Typically, the TrxStats class constructor should not be called directly. The preferred method for creating a TrxStats object is to call the trx_stats() method on an ExposedDF object.
Parameters
Name
Type
Description
Default
expo
actxps.expose.ExposedDF
An exposed data frame class
required
trx_types
list or str
A list of transaction types to include in the output. If None is provided, all available transaction types in the trx_types property of expo will be used.
None
percent_of
list | str
A optional list containing column names in the data property of expo to use as denominators in the calculation of utilization rates or actual-to-expected ratios.
None
combine_trx
bool
If False, the results will contain output rows for each transaction type. If True, the results will contain aggregated experience across all transaction types.
False
full_exposures_only
bool
If True, partially exposed records will be ignored in the results.
True
conf_int
bool
If True, the output will include confidence intervals around the observed utilization rate and any percent_of output columns.
False
conf_level
float
Confidence level for confidence intervals
0.95
col_exposure
str
Name of the column in the data property of expo containing exposures
'exposure'
Attributes
Name
Type
Description
data
polars.polars.DataFrame
A data framethat includes columns for any grouping variables and transaction types, plus the following: trx_n (the number of unique transactions), trx_amt (total transaction amount), trx_flag (the number of observation periods with non-zero transaction amounts), exposure (total exposures), avg_trx (mean transaction amount {trx_amt / trx_flag}), avg_all (mean transaction amount over all records {trx_amt / exposure}), trx_freq (transaction frequency when a transaction occurs {trx_n / trx_flag}), trx_utilization (transaction utilization per observation period {trx_flag / exposure}). If percent_of is provided, the results will also include the sum of any columns passed to percent_of with non-zero transactions (these columns include the suffix _w_trx. - The sum of any columns passed to percent_of), pct_of_{*}_w_trx (total transactions as a percentage of column {*}_w_trx), pct_of_{*}_all (total transactions as a percentage of column {*}).
Notes
If the ExposedDF object is grouped (see the group_by() method), the returned TrxStats object’s data will contain one row per group.
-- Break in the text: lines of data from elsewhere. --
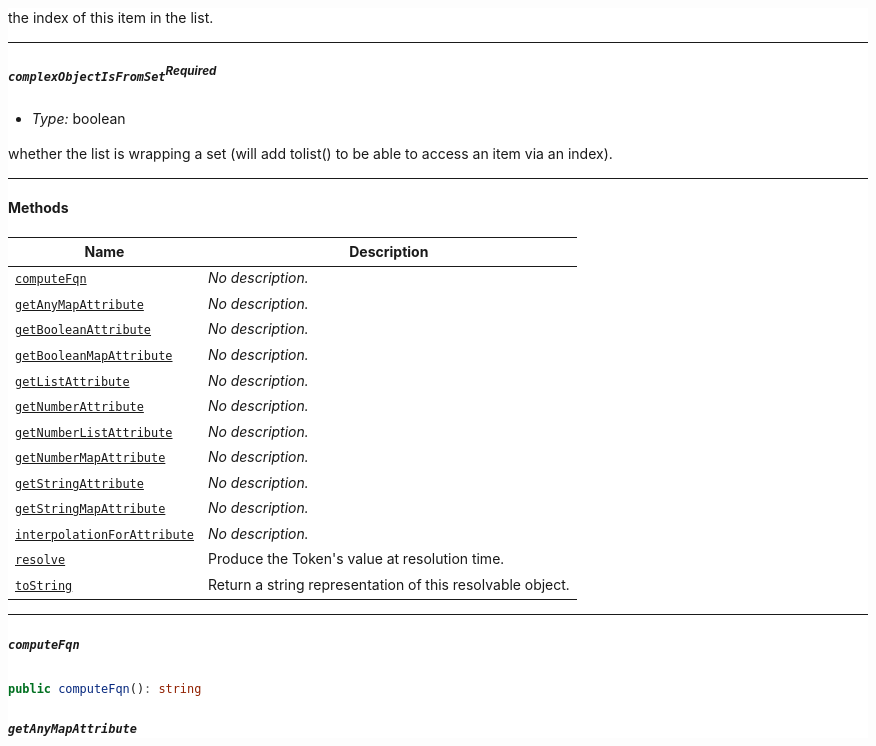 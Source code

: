 the index of this item in the list.

---

##### `complexObjectIsFromSet`<sup>Required</sup> <a name="complexObjectIsFromSet" id="@cdktf/provider-mongodbatlas.dataMongodbatlasEventTriggers.DataMongodbatlasEventTriggersResultsEventProcessorsOutputReference.Initializer.parameter.complexObjectIsFromSet"></a>

- *Type:* boolean

whether the list is wrapping a set (will add tolist() to be able to access an item via an index).

---

#### Methods <a name="Methods" id="Methods"></a>

| **Name** | **Description** |
| --- | --- |
| <code><a href="#@cdktf/provider-mongodbatlas.dataMongodbatlasEventTriggers.DataMongodbatlasEventTriggersResultsEventProcessorsOutputReference.computeFqn">computeFqn</a></code> | *No description.* |
| <code><a href="#@cdktf/provider-mongodbatlas.dataMongodbatlasEventTriggers.DataMongodbatlasEventTriggersResultsEventProcessorsOutputReference.getAnyMapAttribute">getAnyMapAttribute</a></code> | *No description.* |
| <code><a href="#@cdktf/provider-mongodbatlas.dataMongodbatlasEventTriggers.DataMongodbatlasEventTriggersResultsEventProcessorsOutputReference.getBooleanAttribute">getBooleanAttribute</a></code> | *No description.* |
| <code><a href="#@cdktf/provider-mongodbatlas.dataMongodbatlasEventTriggers.DataMongodbatlasEventTriggersResultsEventProcessorsOutputReference.getBooleanMapAttribute">getBooleanMapAttribute</a></code> | *No description.* |
| <code><a href="#@cdktf/provider-mongodbatlas.dataMongodbatlasEventTriggers.DataMongodbatlasEventTriggersResultsEventProcessorsOutputReference.getListAttribute">getListAttribute</a></code> | *No description.* |
| <code><a href="#@cdktf/provider-mongodbatlas.dataMongodbatlasEventTriggers.DataMongodbatlasEventTriggersResultsEventProcessorsOutputReference.getNumberAttribute">getNumberAttribute</a></code> | *No description.* |
| <code><a href="#@cdktf/provider-mongodbatlas.dataMongodbatlasEventTriggers.DataMongodbatlasEventTriggersResultsEventProcessorsOutputReference.getNumberListAttribute">getNumberListAttribute</a></code> | *No description.* |
| <code><a href="#@cdktf/provider-mongodbatlas.dataMongodbatlasEventTriggers.DataMongodbatlasEventTriggersResultsEventProcessorsOutputReference.getNumberMapAttribute">getNumberMapAttribute</a></code> | *No description.* |
| <code><a href="#@cdktf/provider-mongodbatlas.dataMongodbatlasEventTriggers.DataMongodbatlasEventTriggersResultsEventProcessorsOutputReference.getStringAttribute">getStringAttribute</a></code> | *No description.* |
| <code><a href="#@cdktf/provider-mongodbatlas.dataMongodbatlasEventTriggers.DataMongodbatlasEventTriggersResultsEventProcessorsOutputReference.getStringMapAttribute">getStringMapAttribute</a></code> | *No description.* |
| <code><a href="#@cdktf/provider-mongodbatlas.dataMongodbatlasEventTriggers.DataMongodbatlasEventTriggersResultsEventProcessorsOutputReference.interpolationForAttribute">interpolationForAttribute</a></code> | *No description.* |
| <code><a href="#@cdktf/provider-mongodbatlas.dataMongodbatlasEventTriggers.DataMongodbatlasEventTriggersResultsEventProcessorsOutputReference.resolve">resolve</a></code> | Produce the Token's value at resolution time. |
| <code><a href="#@cdktf/provider-mongodbatlas.dataMongodbatlasEventTriggers.DataMongodbatlasEventTriggersResultsEventProcessorsOutputReference.toString">toString</a></code> | Return a string representation of this resolvable object. |

---

##### `computeFqn` <a name="computeFqn" id="@cdktf/provider-mongodbatlas.dataMongodbatlasEventTriggers.DataMongodbatlasEventTriggersResultsEventProcessorsOutputReference.computeFqn"></a>

```typescript
public computeFqn(): string
```

##### `getAnyMapAttribute` <a name="getAnyMapAttribute" id="@cdktf/provider-mongodbatlas.dataMongodbatlasEventTriggers.DataMongodbatlasEventTriggersResultsEventProcessorsOutputReference.getAnyMapAttribute"></a>
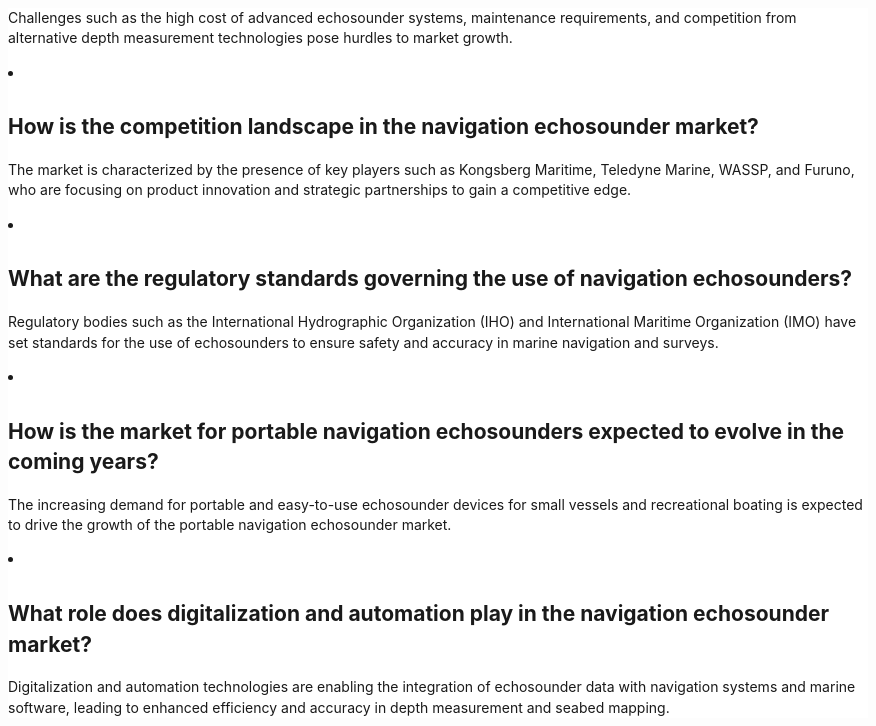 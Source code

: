 <p>Challenges such as the high cost of advanced echosounder systems, maintenance requirements, and competition from alternative depth measurement technologies pose hurdles to market growth.</p> </li> <li> <h2>How is the competition landscape in the navigation echosounder market?</h2> <p>The market is characterized by the presence of key players such as Kongsberg Maritime, Teledyne Marine, WASSP, and Furuno, who are focusing on product innovation and strategic partnerships to gain a competitive edge.</p> </li> <li> <h2>What are the regulatory standards governing the use of navigation echosounders?</h2> <p>Regulatory bodies such as the International Hydrographic Organization (IHO) and International Maritime Organization (IMO) have set standards for the use of echosounders to ensure safety and accuracy in marine navigation and surveys.</p> </li> <li> <h2>How is the market for portable navigation echosounders expected to evolve in the coming years?</h2> <p>The increasing demand for portable and easy-to-use echosounder devices for small vessels and recreational boating is expected to drive the growth of the portable navigation echosounder market.</p> </li> <li> <h2>What role does digitalization and automation play in the navigation echosounder market?</h2> <p>Digitalization and automation technologies are enabling the integration of echosounder data with navigation systems and marine software, leading to enhanced efficiency and accuracy in depth measurement and seabed mapping.</p> </li> </ol></body></html></strong></p>
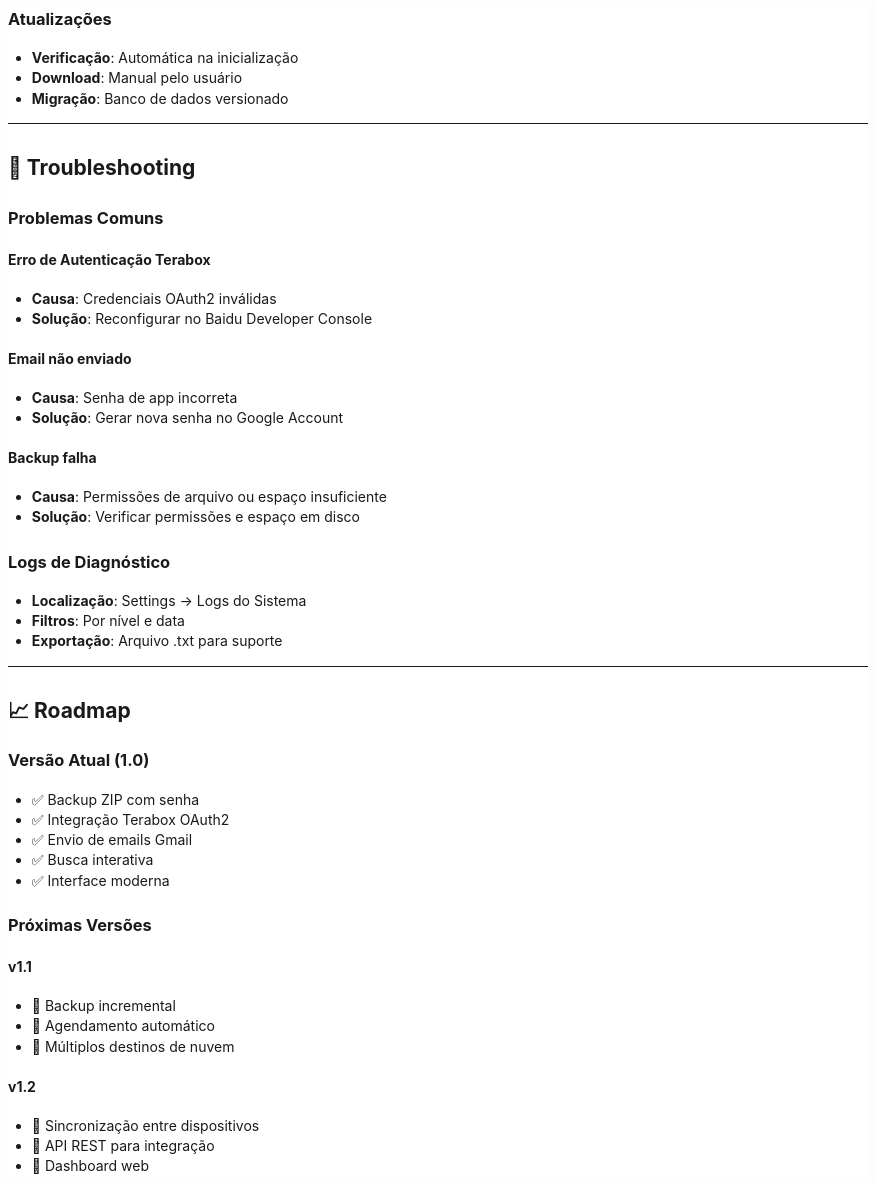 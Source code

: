 ### **Atualizações**

- **Verificação**: Automática na inicialização
- **Download**: Manual pelo usuário
- **Migração**: Banco de dados versionado

---

## 🐛 **Troubleshooting**

### **Problemas Comuns**

#### **Erro de Autenticação Terabox**
- **Causa**: Credenciais OAuth2 inválidas
- **Solução**: Reconfigurar no Baidu Developer Console

#### **Email não enviado**
- **Causa**: Senha de app incorreta
- **Solução**: Gerar nova senha no Google Account

#### **Backup falha**
- **Causa**: Permissões de arquivo ou espaço insuficiente
- **Solução**: Verificar permissões e espaço em disco

### **Logs de Diagnóstico**

- **Localização**: Settings → Logs do Sistema
- **Filtros**: Por nível e data
- **Exportação**: Arquivo .txt para suporte

---

## 📈 **Roadmap**

### **Versão Atual (1.0)**
- ✅ Backup ZIP com senha
- ✅ Integração Terabox OAuth2
- ✅ Envio de emails Gmail
- ✅ Busca interativa
- ✅ Interface moderna

### **Próximas Versões**

#### **v1.1**
- 🔄 Backup incremental
- 🔄 Agendamento automático
- 🔄 Múltiplos destinos de nuvem

#### **v1.2**
- 🔄 Sincronização entre dispositivos
- 🔄 API REST para integração
- 🔄 Dashboard web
Any number of transaction types can be passed to the trx_types argument, however each transaction type must appear in the trx_types property of the ExposedDF object. In addition, trx_stats() expects to see columns named trx_n_{*} (for transaction counts) and trx_amt_{*} for (transaction amounts) for each transaction type. To ensure .data is in the appropriate format, use the class method ExposedDF.from_DataFrame() to convert an existing data frame with transactions or use add_transactions() to attach transactions to an existing ExposedDF object.
“Percentage of” calculations
The percent_of argument is optional. If provided, this argument must be list with values corresponding to columns in the data property of expo containing values to use as denominators in the calculation of utilization rates or actual-to-expected ratios. Example usage:
In a study of partial withdrawal transactions, if percent_of refers to account values, observed withdrawal rates can be determined.
In a study of recurring claims, if percent_of refers to a column containing a maximum benefit amount, utilization rates can be determined.
Confidence intervals
If conf_int is set to True, the output will contain lower and upper confidence interval limits for the observed utilization rate and any percent_of output columns. The confidence level is dictated by conf_level.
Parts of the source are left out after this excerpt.